** SOURCE INFORMATION follows **

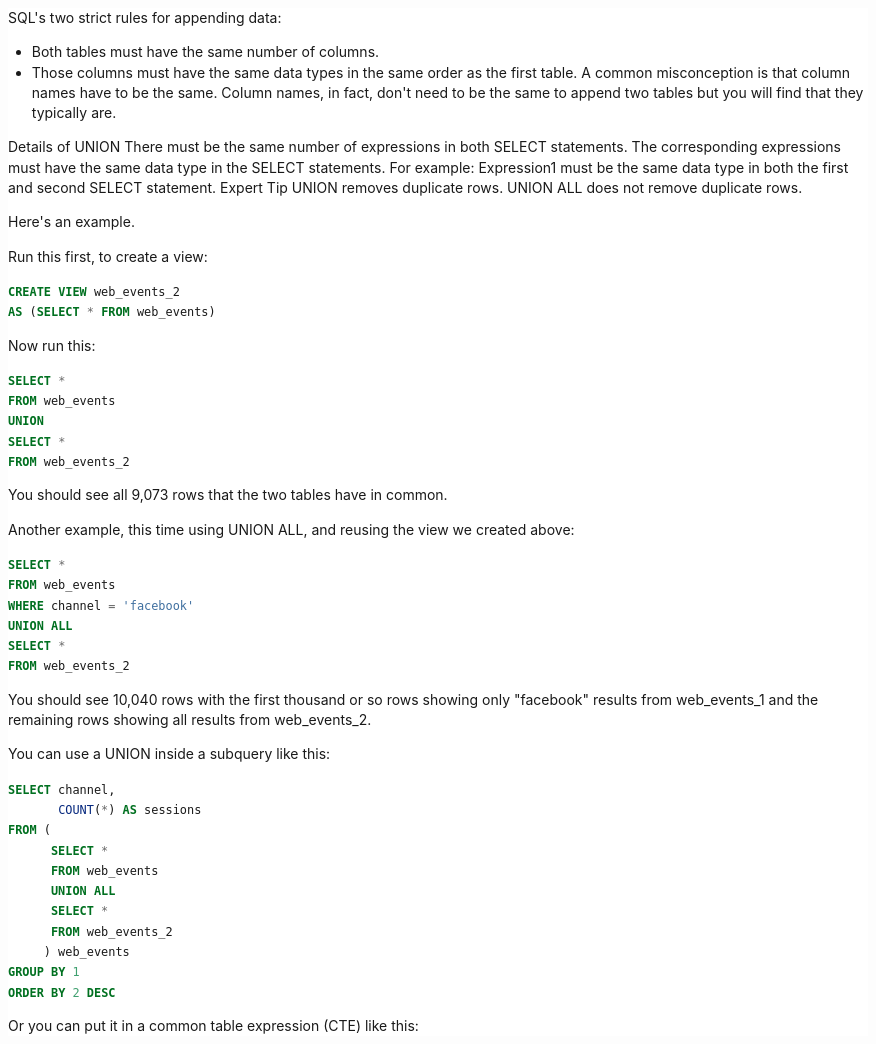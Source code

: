 SQL's two strict rules for appending data:
- Both tables must have the same number of columns.
- Those columns must have the same data types in the same order as the first table.
A common misconception is that column names have to be the same. Column names, in fact, don't need to be the same to append two tables but you will find that they typically are.

Details of UNION
There must be the same number of expressions in both SELECT statements.
The corresponding expressions must have the same data type in the SELECT statements.
For example:
Expression1 must be the same data type in both the first and second SELECT statement.
Expert Tip
UNION removes duplicate rows.
UNION ALL does not remove duplicate rows.


Here's an example.

Run this first, to create a view:
```sql
CREATE VIEW web_events_2
AS (SELECT * FROM web_events)
```

Now run this:
```sql
SELECT *
FROM web_events
UNION
SELECT *
FROM web_events_2
```

You should see all 9,073 rows that the two tables have in common.

Another example, this time using UNION ALL, and reusing the view we created above:

```sql
SELECT *
FROM web_events
WHERE channel = 'facebook'
UNION ALL
SELECT *
FROM web_events_2
```

You should see 10,040 rows with the first thousand or so rows showing only "facebook" results from web_events_1 and the remaining rows showing all results from web_events_2.

You can use a UNION inside a subquery like this:

```sql
SELECT channel,
       COUNT(*) AS sessions
FROM (
      SELECT *
      FROM web_events
      UNION ALL
      SELECT *
      FROM web_events_2
     ) web_events
GROUP BY 1
ORDER BY 2 DESC
```
Or you can put it in a common table expression (CTE) like this:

** End of SOURCE INFORMATION **

• [WORK INSTRUCTION]:
Every record, word for word, should be given back without its pictures.

• [TASK RESPONSE]:
Source code

: SQL's two strict rules for appending data:
- Both tables must have the same number of columns.
- Those columns must have the same data types in the same order as the first table.
A common misconception is that column names have to be the same. Column names, in fact, don't need to be the same to append two tables but you will find that they typically are.

Details of UNION
There must be the same number of expressions in both SELECT statements.
The corresponding expressions must have the same data type in the SELECT statements.
For example:
Expression1 must be the same data type in both the first and second SELECT statement.
Expert Tip
UNION removes duplicate rows.
UNION ALL does not remove duplicate rows.


Here's an example.

Run this first, to create a view:
```sql
CREATE VIEW web_events_2
AS (SELECT * FROM web_events)
```

Now run this:
```sql
SELECT *
FROM web_events
UNION
SELECT *
FROM web_events_2
```

You should see all 9,073 rows that the two tables have in common.

Another example, this time using UNION ALL, and reusing the view we created above:

```sql
SELECT *
FROM web_events
WHERE channel = 'facebook'
UNION ALL
SELECT *
FROM web_events_2
```

You should see 10,040 rows with the first thousand or so rows showing only "facebook" results from web_events_1 and the remaining rows showing all results from web_events_2.

You can use a UNION inside a subquery like this:

```sql
SELECT channel,
       COUNT(*) AS sessions
FROM (
      SELECT *
      FROM web_events
      UNION ALL
      SELECT *
      FROM web_events_2
     ) web_events
GROUP BY 1
ORDER BY 2 DESC
```
Or you can put it in a common table expression (CTE) like this:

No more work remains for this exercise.